Here is the full transcript of Bob Rauner’s talk titled “Where We Went Wrong With The COVID-19 Pandemic” at TEDxOmaha 2023 conference.
Listen to the audio version here:
TRANSCRIPT:
Tough Decisions in the Face of Uncertainty
Leaders are sometimes faced with tough decisions in the face of uncertainty that can affect the lives of thousands or even millions of people. This really recently played out in the worst pandemic in a century that killed more than a million of our fellow Americans. How did we do? Unfortunately, not very well.
If we had performed more like Canada, we would have had closer to 440,000 deaths, or like Germany, closer to 670,000 deaths. Our underperformance compared to these other developed countries led to the deaths of more Americans than all of our combat deaths in World War II.
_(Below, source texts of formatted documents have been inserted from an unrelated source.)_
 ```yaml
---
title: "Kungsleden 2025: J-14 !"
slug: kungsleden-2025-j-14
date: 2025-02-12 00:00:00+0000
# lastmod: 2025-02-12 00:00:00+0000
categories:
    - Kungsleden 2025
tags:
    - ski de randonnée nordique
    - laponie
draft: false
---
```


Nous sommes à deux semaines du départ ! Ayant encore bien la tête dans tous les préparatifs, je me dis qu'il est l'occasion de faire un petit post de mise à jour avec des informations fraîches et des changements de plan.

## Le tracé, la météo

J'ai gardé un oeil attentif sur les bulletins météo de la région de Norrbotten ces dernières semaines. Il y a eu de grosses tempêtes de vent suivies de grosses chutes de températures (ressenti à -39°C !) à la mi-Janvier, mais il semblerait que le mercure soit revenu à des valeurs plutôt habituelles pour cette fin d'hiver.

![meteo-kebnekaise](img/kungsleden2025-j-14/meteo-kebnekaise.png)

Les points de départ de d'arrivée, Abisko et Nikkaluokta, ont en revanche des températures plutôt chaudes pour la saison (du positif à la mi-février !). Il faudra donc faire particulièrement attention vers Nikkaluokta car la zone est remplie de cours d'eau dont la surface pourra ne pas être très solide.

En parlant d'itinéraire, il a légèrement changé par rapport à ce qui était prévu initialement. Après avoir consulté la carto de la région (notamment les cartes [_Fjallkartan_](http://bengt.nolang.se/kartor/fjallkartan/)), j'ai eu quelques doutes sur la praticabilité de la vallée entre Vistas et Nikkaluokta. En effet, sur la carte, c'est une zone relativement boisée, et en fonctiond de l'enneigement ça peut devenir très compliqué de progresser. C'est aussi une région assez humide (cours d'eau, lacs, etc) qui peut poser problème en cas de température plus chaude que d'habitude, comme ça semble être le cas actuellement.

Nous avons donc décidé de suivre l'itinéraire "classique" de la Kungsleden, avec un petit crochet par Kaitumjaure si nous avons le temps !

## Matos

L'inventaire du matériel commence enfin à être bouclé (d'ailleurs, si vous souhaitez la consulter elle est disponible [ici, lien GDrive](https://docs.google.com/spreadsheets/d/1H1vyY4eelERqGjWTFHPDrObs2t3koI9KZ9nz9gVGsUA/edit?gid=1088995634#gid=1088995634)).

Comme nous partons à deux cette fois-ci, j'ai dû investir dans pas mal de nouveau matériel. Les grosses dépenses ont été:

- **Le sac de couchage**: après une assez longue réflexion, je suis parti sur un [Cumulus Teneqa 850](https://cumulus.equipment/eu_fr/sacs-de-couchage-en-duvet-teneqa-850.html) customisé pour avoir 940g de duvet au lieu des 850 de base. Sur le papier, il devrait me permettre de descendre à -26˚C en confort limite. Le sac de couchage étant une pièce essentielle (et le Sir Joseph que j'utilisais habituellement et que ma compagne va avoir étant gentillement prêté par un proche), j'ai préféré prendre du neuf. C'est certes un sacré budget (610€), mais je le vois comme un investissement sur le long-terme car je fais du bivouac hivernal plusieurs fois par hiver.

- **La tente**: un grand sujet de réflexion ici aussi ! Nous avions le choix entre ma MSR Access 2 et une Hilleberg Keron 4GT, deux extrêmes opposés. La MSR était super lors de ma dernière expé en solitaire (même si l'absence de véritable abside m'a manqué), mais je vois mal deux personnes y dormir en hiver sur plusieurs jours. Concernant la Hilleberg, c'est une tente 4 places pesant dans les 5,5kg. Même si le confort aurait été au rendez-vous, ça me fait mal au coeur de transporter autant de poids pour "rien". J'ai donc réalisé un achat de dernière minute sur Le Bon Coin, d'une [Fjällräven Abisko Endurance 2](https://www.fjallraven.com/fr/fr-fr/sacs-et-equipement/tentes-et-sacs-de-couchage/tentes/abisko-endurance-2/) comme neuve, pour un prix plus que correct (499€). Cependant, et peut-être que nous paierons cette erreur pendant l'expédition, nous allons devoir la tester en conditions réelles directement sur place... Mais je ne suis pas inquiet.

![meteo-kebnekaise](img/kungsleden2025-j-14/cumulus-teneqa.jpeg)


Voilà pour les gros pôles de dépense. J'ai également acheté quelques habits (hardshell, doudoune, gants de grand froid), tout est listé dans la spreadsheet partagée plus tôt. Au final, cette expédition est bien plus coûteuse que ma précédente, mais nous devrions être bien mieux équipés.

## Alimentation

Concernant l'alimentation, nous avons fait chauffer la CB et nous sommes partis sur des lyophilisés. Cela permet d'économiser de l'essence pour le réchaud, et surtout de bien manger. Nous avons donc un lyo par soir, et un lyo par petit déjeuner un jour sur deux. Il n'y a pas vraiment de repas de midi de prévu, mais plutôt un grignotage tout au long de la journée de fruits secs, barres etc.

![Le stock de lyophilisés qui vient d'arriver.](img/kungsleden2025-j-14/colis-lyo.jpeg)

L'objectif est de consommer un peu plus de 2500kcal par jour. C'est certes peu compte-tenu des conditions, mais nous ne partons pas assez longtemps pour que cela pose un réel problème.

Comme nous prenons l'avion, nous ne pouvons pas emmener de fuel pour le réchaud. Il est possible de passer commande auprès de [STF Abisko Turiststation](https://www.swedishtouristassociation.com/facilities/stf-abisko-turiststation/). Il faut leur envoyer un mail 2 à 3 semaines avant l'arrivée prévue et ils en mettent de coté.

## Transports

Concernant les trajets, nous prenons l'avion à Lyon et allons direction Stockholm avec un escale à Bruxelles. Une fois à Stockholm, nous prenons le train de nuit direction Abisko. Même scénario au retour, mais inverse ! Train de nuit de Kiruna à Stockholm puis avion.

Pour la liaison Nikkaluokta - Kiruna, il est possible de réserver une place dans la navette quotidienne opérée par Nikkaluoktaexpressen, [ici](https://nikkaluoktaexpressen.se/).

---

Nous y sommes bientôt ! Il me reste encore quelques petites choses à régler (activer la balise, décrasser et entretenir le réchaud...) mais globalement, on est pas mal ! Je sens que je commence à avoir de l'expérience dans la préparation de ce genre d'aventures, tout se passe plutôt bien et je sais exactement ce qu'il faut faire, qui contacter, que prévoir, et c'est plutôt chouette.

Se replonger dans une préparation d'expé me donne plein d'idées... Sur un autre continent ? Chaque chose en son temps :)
So what went wrong and what went right? A lot has been said about technical mistakes like our failures in testing, but I think our bigger problem was failures in decision-making due to falling for false narratives, not knowing who the real experts were, and not following the data.
The Beginning of the Pandemic
Soren Kierkegaard was famous for saying, “Life can only be understood backwards, but it must be lived forwards.” So let’s go back to the beginning of the pandemic for me.
Picture yourself as a physician with a public health background on the school board at Lincoln Public Schools. It’s an emergency meeting in March of 2020. I’m sitting next to Dr. Steve Joel, our superintendent of public schools, and he asked me, “How serious is this?” And unfortunately, I really couldn’t tell him.
The information is conflicting and confusing, and there’s no clear recommendations coming from any layer of government. He tells me about a presentation that the Omaha area superintendents had by Dr. James Lawler that apparently really concerned them, and I said, “Is there any chance you’d get me a copy of that presentation?” And he did.
So the next morning, in my email inbox, is his presentation, and I’m looking at his slides, and I stop on this slide. What James was doing is looking at ranges of uncertainty based on our moderate or severe projections of the pandemic: how many hospitalizations and deaths. In my day job, I do a lot of work with health data, and so, of course, I started running the numbers myself.
I started adding ranges of uncertainty and some of the new information coming out of Italy and Spain, and I had a new reaction: “Oh, shit.” We’re looking at anywhere from hundreds to over 1,000 dead just in Lincoln, Nebraska. So now it’s the next week. It’s spring break, and we’ve got a tough decision to make.
The Decision to Close Schools
Do we bring the kids back to school or not? It’s not an easy decision. If we don’t bring 42,000 kids back to school for a few weeks, that’s a lot of parents scrambling for childcare. That’s a lot of employers who aren’t going to have their employees coming to work.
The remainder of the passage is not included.